## PROBLEM DESCRIPTION
Your answer must match the records word for word and contain no pictures.

::: DATA SUPPLIED :::

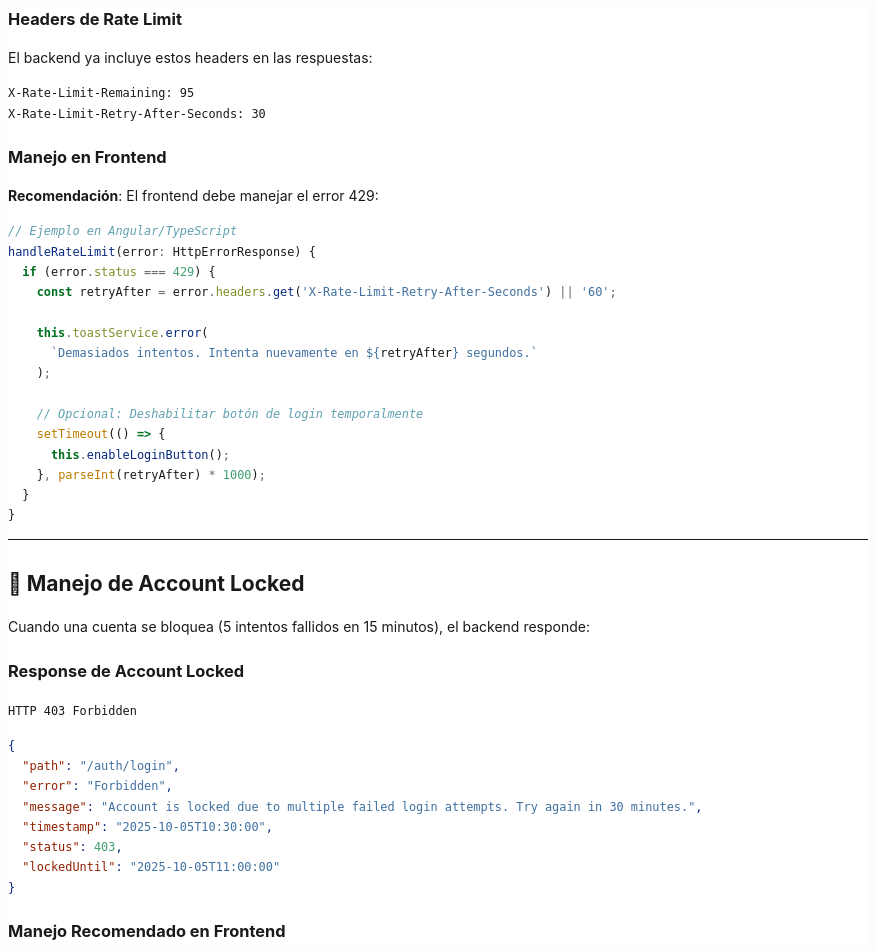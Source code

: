 ### Headers de Rate Limit

El backend ya incluye estos headers en las respuestas:

```http
X-Rate-Limit-Remaining: 95
X-Rate-Limit-Retry-After-Seconds: 30
```

### Manejo en Frontend

**Recomendación**: El frontend debe manejar el error 429:

```typescript
// Ejemplo en Angular/TypeScript
handleRateLimit(error: HttpErrorResponse) {
  if (error.status === 429) {
    const retryAfter = error.headers.get('X-Rate-Limit-Retry-After-Seconds') || '60';
    
    this.toastService.error(
      `Demasiados intentos. Intenta nuevamente en ${retryAfter} segundos.`
    );
    
    // Opcional: Deshabilitar botón de login temporalmente
    setTimeout(() => {
      this.enableLoginButton();
    }, parseInt(retryAfter) * 1000);
  }
}
```

---

## 🚨 Manejo de Account Locked

Cuando una cuenta se bloquea (5 intentos fallidos en 15 minutos), el backend responde:

### Response de Account Locked

```http
HTTP 403 Forbidden
```

```json
{
  "path": "/auth/login",
  "error": "Forbidden",
  "message": "Account is locked due to multiple failed login attempts. Try again in 30 minutes.",
  "timestamp": "2025-10-05T10:30:00",
  "status": 403,
  "lockedUntil": "2025-10-05T11:00:00"
}
```

### Manejo Recomendado en Frontend
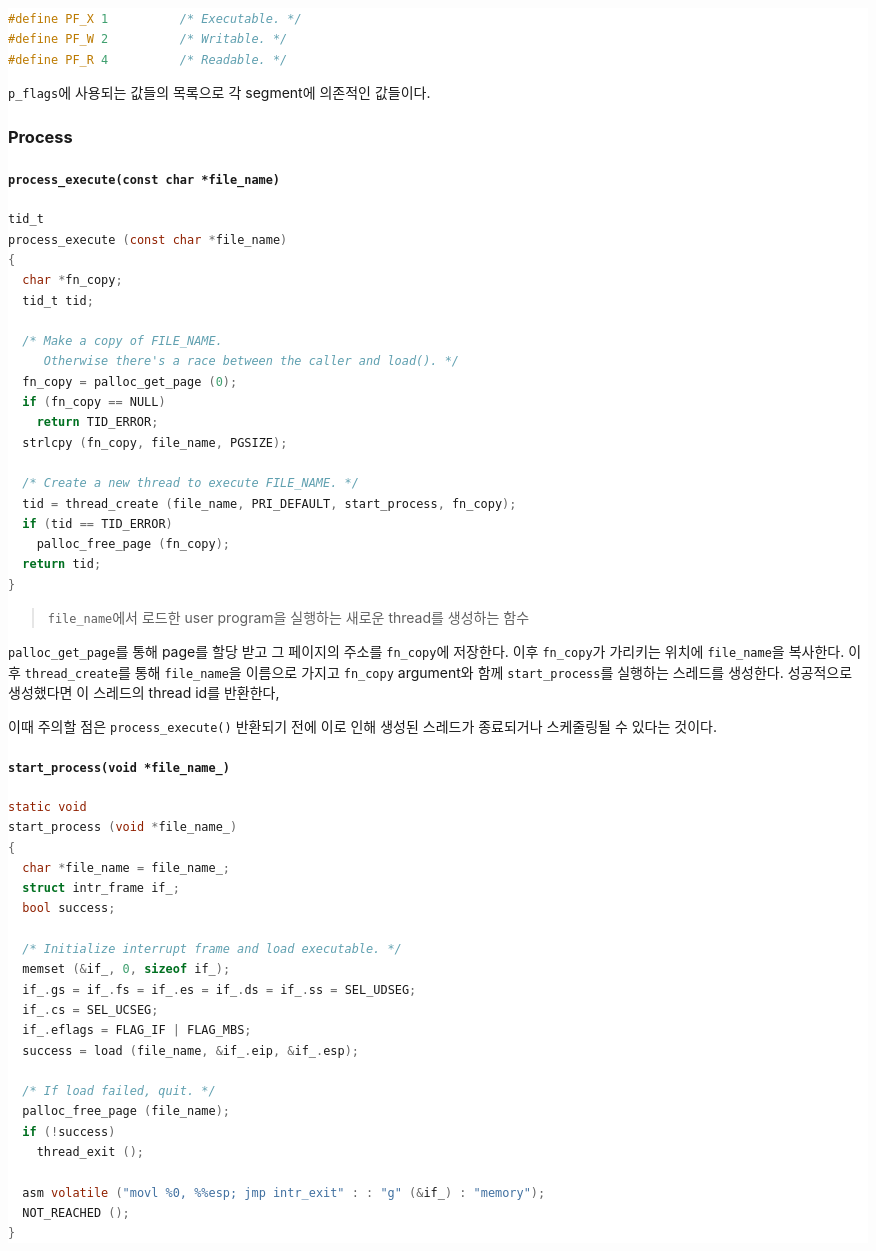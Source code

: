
 ```c
#define PF_X 1          /* Executable. */
#define PF_W 2          /* Writable. */
#define PF_R 4          /* Readable. */
```
`p_flags`에 사용되는 값들의 목록으로 각 segment에 의존적인 값들이다.


### Process
#### `process_execute(const char *file_name)`
```c
tid_t
process_execute (const char *file_name) 
{
  char *fn_copy;
  tid_t tid;

  /* Make a copy of FILE_NAME.
     Otherwise there's a race between the caller and load(). */
  fn_copy = palloc_get_page (0);
  if (fn_copy == NULL)
    return TID_ERROR;
  strlcpy (fn_copy, file_name, PGSIZE);

  /* Create a new thread to execute FILE_NAME. */
  tid = thread_create (file_name, PRI_DEFAULT, start_process, fn_copy);
  if (tid == TID_ERROR)
    palloc_free_page (fn_copy); 
  return tid;
}
```
> `file_name`에서 로드한 user program을 실행하는 새로운 thread를 생성하는 함수

`palloc_get_page`를 통해 page를 할당 받고 그 페이지의 주소를 `fn_copy`에 저장한다. 이후 `fn_copy`가 가리키는 위치에 `file_name`을 복사한다.
이후 `thread_create`를 통해 `file_name`을 이름으로 가지고 `fn_copy` argument와 함께 `start_process`를 실행하는 스레드를 생성한다. 성공적으로 생성했다면 이 스레드의 thread id를 반환한다,

이때 주의할 점은 `process_execute()` 반환되기 전에 이로 인해 생성된 스레드가 종료되거나 스케줄링될 수 있다는 것이다.

#### `start_process(void *file_name_)`
```c
static void
start_process (void *file_name_)
{
  char *file_name = file_name_;
  struct intr_frame if_;
  bool success;

  /* Initialize interrupt frame and load executable. */
  memset (&if_, 0, sizeof if_);
  if_.gs = if_.fs = if_.es = if_.ds = if_.ss = SEL_UDSEG;
  if_.cs = SEL_UCSEG;
  if_.eflags = FLAG_IF | FLAG_MBS;
  success = load (file_name, &if_.eip, &if_.esp);

  /* If load failed, quit. */
  palloc_free_page (file_name);
  if (!success) 
    thread_exit ();

  asm volatile ("movl %0, %%esp; jmp intr_exit" : : "g" (&if_) : "memory");
  NOT_REACHED ();
}
```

:::

## ANSWER TO THIS EXERCISE
Source code

: ### Headers de Rate Limit

El backend ya incluye estos headers en las respuestas:

```http
X-Rate-Limit-Remaining: 95
X-Rate-Limit-Retry-After-Seconds: 30
```

### Manejo en Frontend

**Recomendación**: El frontend debe manejar el error 429:

```typescript
// Ejemplo en Angular/TypeScript
handleRateLimit(error: HttpErrorResponse) {
  if (error.status === 429) {
    const retryAfter = error.headers.get('X-Rate-Limit-Retry-After-Seconds') || '60';
    
    this.toastService.error(
      `Demasiados intentos. Intenta nuevamente en ${retryAfter} segundos.`
    );
    
    // Opcional: Deshabilitar botón de login temporalmente
    setTimeout(() => {
      this.enableLoginButton();
    }, parseInt(retryAfter) * 1000);
  }
}
```

---

## 🚨 Manejo de Account Locked

Cuando una cuenta se bloquea (5 intentos fallidos en 15 minutos), el backend responde:

### Response de Account Locked

```http
HTTP 403 Forbidden
```

```json
{
  "path": "/auth/login",
  "error": "Forbidden",
  "message": "Account is locked due to multiple failed login attempts. Try again in 30 minutes.",
  "timestamp": "2025-10-05T10:30:00",
  "status": 403,
  "lockedUntil": "2025-10-05T11:00:00"
}
```

### Manejo Recomendado en Frontend
Source code

:
 ```c
#define PF_X 1          /* Executable. */
#define PF_W 2          /* Writable. */
#define PF_R 4          /* Readable. */
```
`p_flags`에 사용되는 값들의 목록으로 각 segment에 의존적인 값들이다.


### Process
#### `process_execute(const char *file_name)`
```c
tid_t
process_execute (const char *file_name) 
{
  char *fn_copy;
  tid_t tid;

  /* Make a copy of FILE_NAME.
     Otherwise there's a race between the caller and load(). */
  fn_copy = palloc_get_page (0);
  if (fn_copy == NULL)
    return TID_ERROR;
  strlcpy (fn_copy, file_name, PGSIZE);

  /* Create a new thread to execute FILE_NAME. */
  tid = thread_create (file_name, PRI_DEFAULT, start_process, fn_copy);
  if (tid == TID_ERROR)
    palloc_free_page (fn_copy); 
  return tid;
}
```
> `file_name`에서 로드한 user program을 실행하는 새로운 thread를 생성하는 함수

`palloc_get_page`를 통해 page를 할당 받고 그 페이지의 주소를 `fn_copy`에 저장한다. 이후 `fn_copy`가 가리키는 위치에 `file_name`을 복사한다.
이후 `thread_create`를 통해 `file_name`을 이름으로 가지고 `fn_copy` argument와 함께 `start_process`를 실행하는 스레드를 생성한다. 성공적으로 생성했다면 이 스레드의 thread id를 반환한다,

이때 주의할 점은 `process_execute()` 반환되기 전에 이로 인해 생성된 스레드가 종료되거나 스케줄링될 수 있다는 것이다.

#### `start_process(void *file_name_)`
```c
static void
start_process (void *file_name_)
{
  char *file_name = file_name_;
  struct intr_frame if_;
  bool success;

  /* Initialize interrupt frame and load executable. */
  memset (&if_, 0, sizeof if_);
  if_.gs = if_.fs = if_.es = if_.ds = if_.ss = SEL_UDSEG;
  if_.cs = SEL_UCSEG;
  if_.eflags = FLAG_IF | FLAG_MBS;
  success = load (file_name, &if_.eip, &if_.esp);

  /* If load failed, quit. */
  palloc_free_page (file_name);
  if (!success) 
    thread_exit ();

  asm volatile ("movl %0, %%esp; jmp intr_exit" : : "g" (&if_) : "memory");
  NOT_REACHED ();
}
```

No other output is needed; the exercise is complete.